• _Brief_
Look through the records below and collect all lines that hold the string "downloadPromises".

• _Data entries_
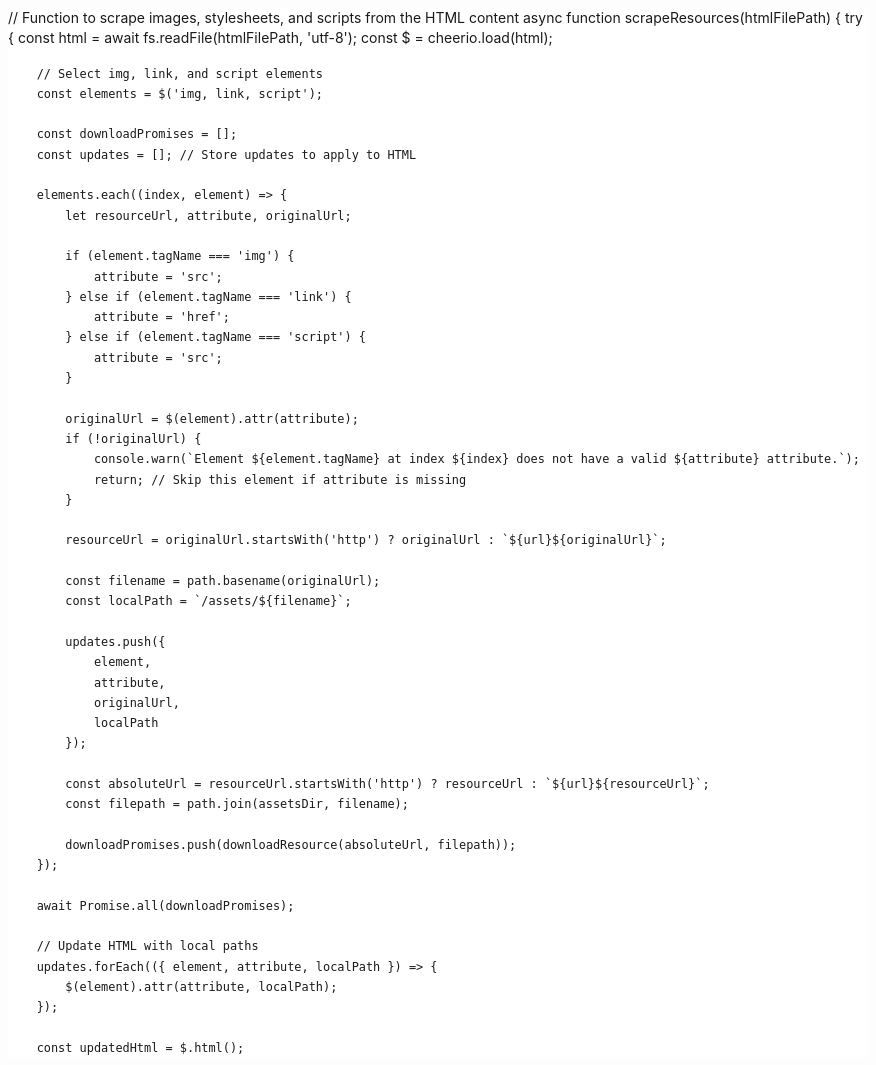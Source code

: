 // Function to scrape images, stylesheets, and scripts from the HTML content
async function scrapeResources(htmlFilePath) {
    try {
        const html = await fs.readFile(htmlFilePath, 'utf-8');
        const $ = cheerio.load(html);
        
        // Select img, link, and script elements
        const elements = $('img, link, script');

        const downloadPromises = [];
        const updates = []; // Store updates to apply to HTML

        elements.each((index, element) => {
            let resourceUrl, attribute, originalUrl;
            
            if (element.tagName === 'img') {
                attribute = 'src';
            } else if (element.tagName === 'link') {
                attribute = 'href';
            } else if (element.tagName === 'script') {
                attribute = 'src';
            }

            originalUrl = $(element).attr(attribute);
            if (!originalUrl) {
                console.warn(`Element ${element.tagName} at index ${index} does not have a valid ${attribute} attribute.`);
                return; // Skip this element if attribute is missing
            }

            resourceUrl = originalUrl.startsWith('http') ? originalUrl : `${url}${originalUrl}`;
            
            const filename = path.basename(originalUrl);
            const localPath = `/assets/${filename}`;

            updates.push({
                element,
                attribute,
                originalUrl,
                localPath
            });

            const absoluteUrl = resourceUrl.startsWith('http') ? resourceUrl : `${url}${resourceUrl}`;
            const filepath = path.join(assetsDir, filename);
                
            downloadPromises.push(downloadResource(absoluteUrl, filepath));
        });

        await Promise.all(downloadPromises);

        // Update HTML with local paths
        updates.forEach(({ element, attribute, localPath }) => {
            $(element).attr(attribute, localPath);
        });

        const updatedHtml = $.html();
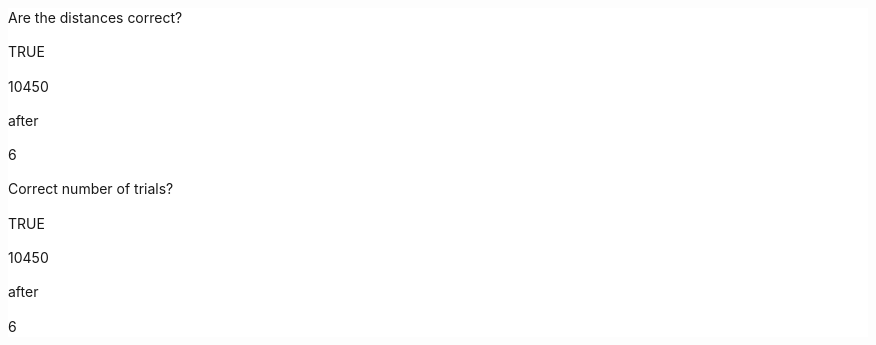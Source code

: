 <td style="text-align:left;">

Are the distances correct?

</td>

<td style="text-align:left;">

TRUE

</td>

</tr>

<tr>

<td style="text-align:right;">

10450

</td>

<td style="text-align:left;">

after

</td>

<td style="text-align:right;">

6

</td>

<td style="text-align:left;">

Correct number of trials?

</td>

<td style="text-align:left;">

TRUE

</td>

</tr>

<tr>

<td style="text-align:right;">

10450

</td>

<td style="text-align:left;">

after

</td>

<td style="text-align:right;">

6
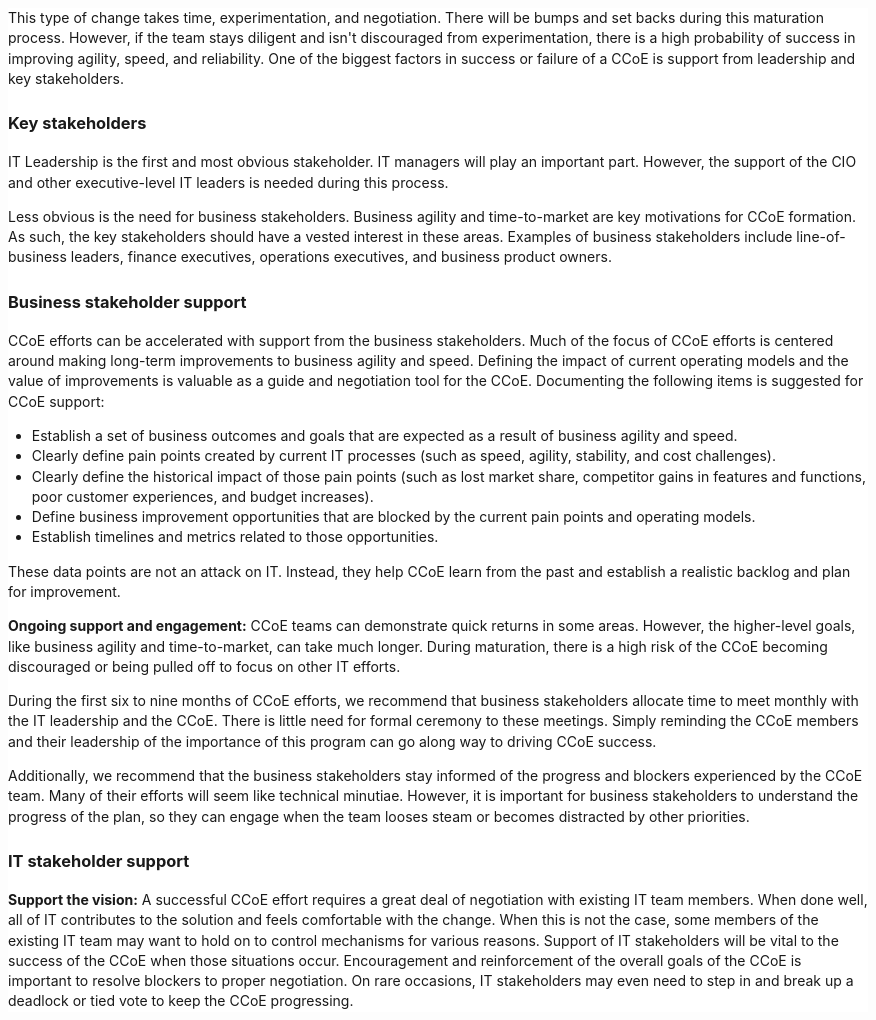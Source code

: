 This type of change takes time, experimentation, and negotiation. There will be bumps and set backs during this maturation process. However, if the team stays diligent and isn't discouraged from experimentation, there is a high probability of success in improving agility, speed, and reliability. One of the biggest factors in success or failure of a CCoE is support from leadership and key stakeholders.

### Key stakeholders

IT Leadership is the first and most obvious stakeholder. IT managers will play an important part. However, the support of the CIO and other executive-level IT leaders is needed during this process.

Less obvious is the need for business stakeholders. Business agility and time-to-market are key motivations for CCoE formation. As such, the key stakeholders should have a vested interest in these areas. Examples of business stakeholders include line-of-business leaders, finance executives, operations executives, and business product owners.

### Business stakeholder support

CCoE efforts can be accelerated with support from the business stakeholders. Much of the focus of CCoE efforts is centered around making long-term improvements to business agility and speed. Defining the impact of current operating models and the value of improvements is valuable as a guide and negotiation tool for the CCoE. Documenting the following items is suggested for CCoE support:

- Establish a set of business outcomes and goals that are expected as a result of business agility and speed.
- Clearly define pain points created by current IT processes (such as speed, agility, stability, and cost challenges).
- Clearly define the historical impact of those pain points (such as lost market share, competitor gains in features and functions, poor customer experiences, and budget increases).
- Define business improvement opportunities that are blocked by the current pain points and operating models.
- Establish timelines and metrics related to those opportunities.

These data points are not an attack on IT. Instead, they help CCoE learn from the past and establish a realistic backlog and plan for improvement.

**Ongoing support and engagement:**
CCoE teams can demonstrate quick returns in some areas. However, the higher-level goals, like business agility and time-to-market, can take much longer. During maturation, there is a high risk of the CCoE becoming discouraged or being pulled off to focus on other IT efforts.

During the first six to nine months of CCoE efforts, we recommend that business stakeholders allocate time to meet monthly with the IT leadership and the CCoE. There is little need for formal ceremony to these meetings. Simply reminding the CCoE members and their leadership of the importance of this program can go along way to driving CCoE success.

Additionally, we recommend that the business stakeholders stay informed of the progress and blockers experienced by the CCoE team. Many of their efforts will seem like technical minutiae. However, it is important for business stakeholders to understand the progress of the plan, so they can engage when the team looses steam or becomes distracted by other priorities.

### IT stakeholder support

**Support the vision:** A successful CCoE effort requires a great deal of negotiation with existing IT team members. When done well, all of IT contributes to the solution and feels comfortable with the change. When this is not the case, some members of the existing IT team may want to hold on to control mechanisms for various reasons. Support of IT stakeholders will be vital to the success of the CCoE when those situations occur. Encouragement and reinforcement of the overall goals of the CCoE is important to resolve blockers to proper negotiation. On rare occasions, IT stakeholders may even need to step in and break up a deadlock or tied vote to keep the CCoE progressing.

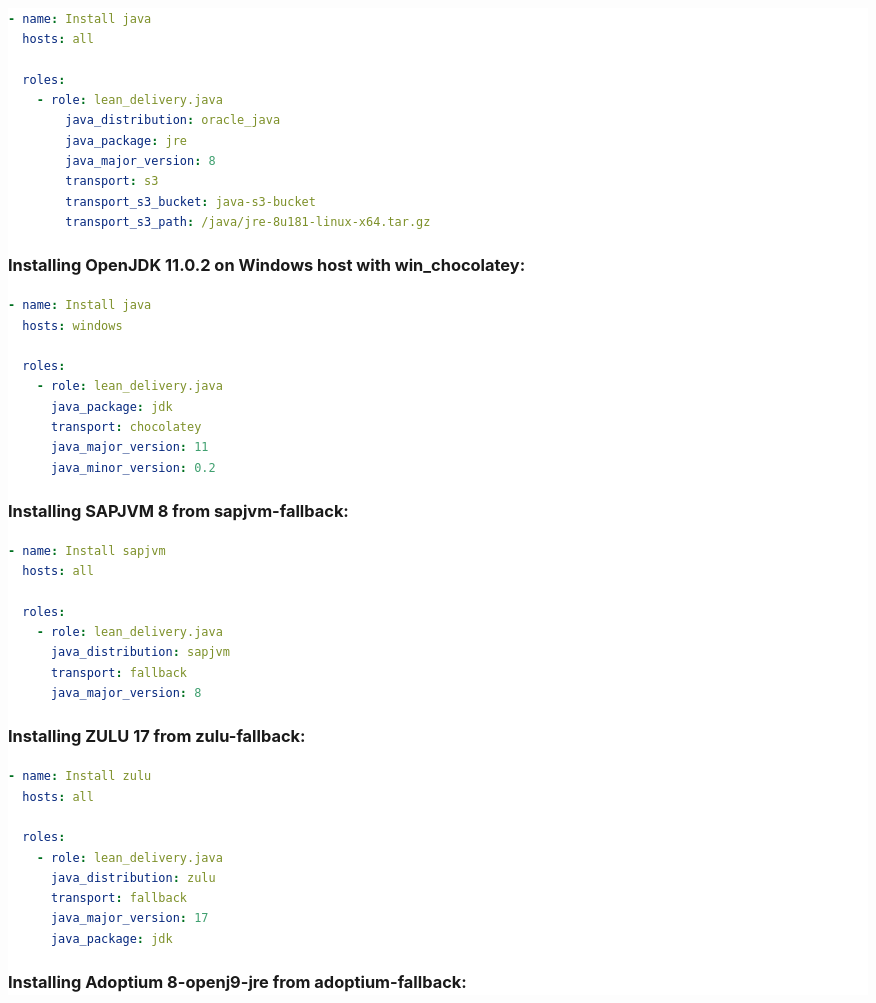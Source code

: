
 ```yaml
- name: Install java
  hosts: all
  
  roles:
    - role: lean_delivery.java
        java_distribution: oracle_java
        java_package: jre
        java_major_version: 8
        transport: s3
        transport_s3_bucket: java-s3-bucket
        transport_s3_path: /java/jre-8u181-linux-x64.tar.gz

```
### Installing OpenJDK 11.0.2 on Windows host with win_chocolatey:

```yaml
- name: Install java
  hosts: windows

  roles:
    - role: lean_delivery.java
      java_package: jdk
      transport: chocolatey
      java_major_version: 11
      java_minor_version: 0.2
```
### Installing SAPJVM 8 from sapjvm-fallback:

```yaml
- name: Install sapjvm
  hosts: all

  roles:
    - role: lean_delivery.java
      java_distribution: sapjvm
      transport: fallback
      java_major_version: 8
```
### Installing ZULU 17 from zulu-fallback:

```yaml
- name: Install zulu
  hosts: all

  roles:
    - role: lean_delivery.java
      java_distribution: zulu
      transport: fallback
      java_major_version: 17
      java_package: jdk
```
### Installing Adoptium 8-openj9-jre from adoptium-fallback:
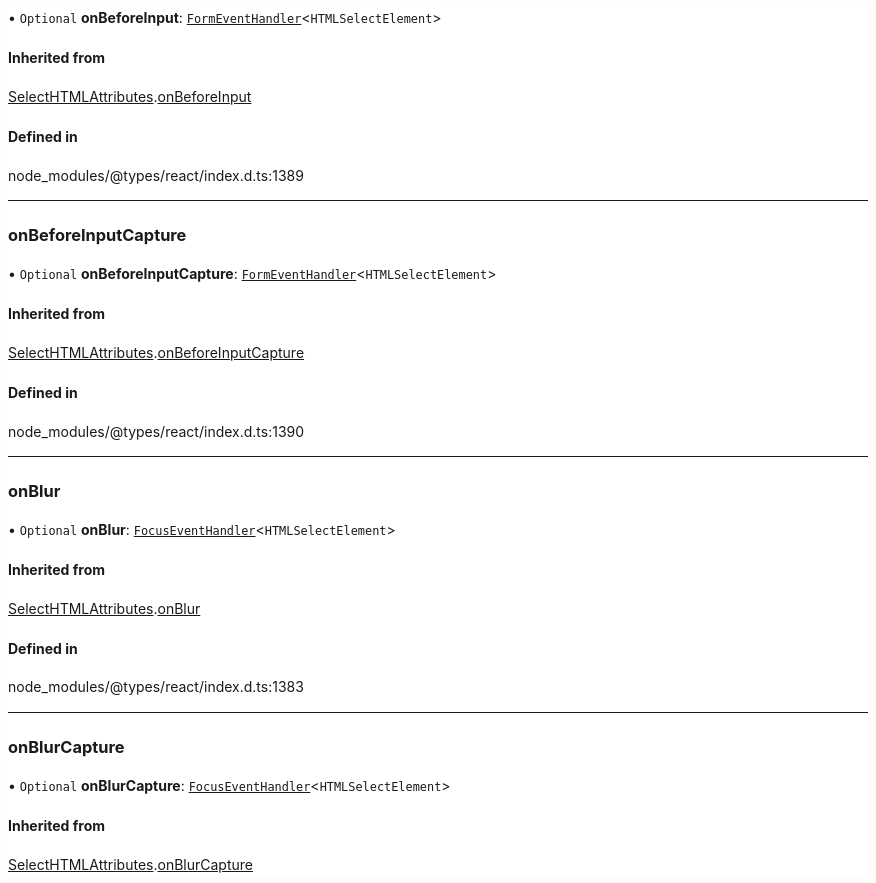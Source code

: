 • `Optional` **onBeforeInput**: [`FormEventHandler`](../modules/components_Container._internal_.md#formeventhandler)<`HTMLSelectElement`\>

#### Inherited from

[SelectHTMLAttributes](components_Container._internal_.SelectHTMLAttributes.md).[onBeforeInput](components_Container._internal_.SelectHTMLAttributes.md#onbeforeinput)

#### Defined in

node_modules/@types/react/index.d.ts:1389

___

### onBeforeInputCapture

• `Optional` **onBeforeInputCapture**: [`FormEventHandler`](../modules/components_Container._internal_.md#formeventhandler)<`HTMLSelectElement`\>

#### Inherited from

[SelectHTMLAttributes](components_Container._internal_.SelectHTMLAttributes.md).[onBeforeInputCapture](components_Container._internal_.SelectHTMLAttributes.md#onbeforeinputcapture)

#### Defined in

node_modules/@types/react/index.d.ts:1390

___

### onBlur

• `Optional` **onBlur**: [`FocusEventHandler`](../modules/components_Container._internal_.md#focuseventhandler)<`HTMLSelectElement`\>

#### Inherited from

[SelectHTMLAttributes](components_Container._internal_.SelectHTMLAttributes.md).[onBlur](components_Container._internal_.SelectHTMLAttributes.md#onblur)

#### Defined in

node_modules/@types/react/index.d.ts:1383

___

### onBlurCapture

• `Optional` **onBlurCapture**: [`FocusEventHandler`](../modules/components_Container._internal_.md#focuseventhandler)<`HTMLSelectElement`\>

#### Inherited from

[SelectHTMLAttributes](components_Container._internal_.SelectHTMLAttributes.md).[onBlurCapture](components_Container._internal_.SelectHTMLAttributes.md#onblurcapture)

• _Output of the exercise_
        const downloadPromises = [];
            downloadPromises.push(downloadResource(absoluteUrl, filepath));
        await Promise.all(downloadPromises);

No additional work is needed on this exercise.